THE FUSION MANAGER; By Robert Heller; Profile pounds 14.9; MT price pounds 11.99
This is a guide that eschews fads and tackles the often paradoxical and perplexing everyday realities of leadership, says John Harvey-Jones.
Every manager seeks advice and new perspectives on their problems. In the 1970s it was possible to read almost every business book published, but the number and variety of books available today makes this unattainable. We must choose the thinkers we follow and study. They are the writers who force us to question the ideas and practices by which we live and work. Robert Heller, together with Charles Handy and Peter Drucker, has been a lodestar of my business thinking for many years. He is able to relate ideas to practice and is never afraid to progress his thinking. His latest book is an essential part of the kitbag of any manager who is trying to cope and adjust to a difficult and changing world.
Heller and I have long chafed against books of the 'in one mighty bound Jack was free' variety. Every business problem needs a specific solution and one that covers the widening ripples of the reactions to the actions one has taken.
There never has been and never will be a 'one solution that fits all' or one ubiquitous management theory. Yet management life is beset by flavour-of-the-month solutions.
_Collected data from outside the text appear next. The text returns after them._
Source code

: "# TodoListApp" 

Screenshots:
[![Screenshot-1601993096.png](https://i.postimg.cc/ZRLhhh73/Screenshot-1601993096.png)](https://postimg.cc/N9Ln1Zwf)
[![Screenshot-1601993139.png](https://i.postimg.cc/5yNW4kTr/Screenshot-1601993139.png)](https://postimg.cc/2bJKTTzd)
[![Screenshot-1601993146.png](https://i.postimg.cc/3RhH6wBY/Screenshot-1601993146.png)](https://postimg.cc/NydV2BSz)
As Heller points out, the current fad or fashion is almost invariably wrong, and in any event the only true route to success is to try to be different in every way - from the organisation to the treatment and support of the customers. The competitiveness of your business depends on continual innovation in every area and developing the next new approach before your current ideas have peaked.
This calls for a wide-ranging breadth of vision, and an understanding of your own business as well as of the changing business environment.
Heller has always been ready to challenge the orthodox business view or fashion and is particularly hard-headed in his views about adding value for true organisational growth. His views on this are far removed from the fads of working to the sole criteria of market capitalisation or growth by acquisition.
Anyone who is tempted by these false gods should spend a little time considering Heller's ideas. The concept and practice of fusion management is not easy to follow. Yet there can be few realistic managers today who believe the pathways to success are as simplistic as some seemed to think when I started my business career.
Managers must do more fundamental thinking than ever before if they are to chart a successful course. There is no rulebook, and every manager must devise his own solution to the unique mix of people, marketplace and historical legacy of misbeliefs and myths that encompass his chosen field. Each one of us has to break out from the multifarious demands put upon us in order to struggle with our problems with courage and integrity.
This is difficult enough in itself and the only aids we can draw on are the experience and perceptions of others.
Heller casts his net wide and never accepts the common perception without subjecting it to penetrating analysis. You don't have to accept his views, but at your peril do you disregard them without testing them against your own experience and problems.
A good management approach should start with a rigorously sceptical view of the reality of the situation you face. Heller has a habit that I admire and like: nearly every chapter is headed by a list of informative key points that provide a checklist against which to test your current approach.
Above all, remember the key message - you have to be able to reconcile paradox and operate on the widest possible screen. You must remember that everything affects everything else. The future lies with the thinking manager - and the thinking manager must read this book.
Sir John Harvey-Jones is the former chairman of ICI and the BBC's Troubleshooter. His book Making it Happen was reissued by Profile in August.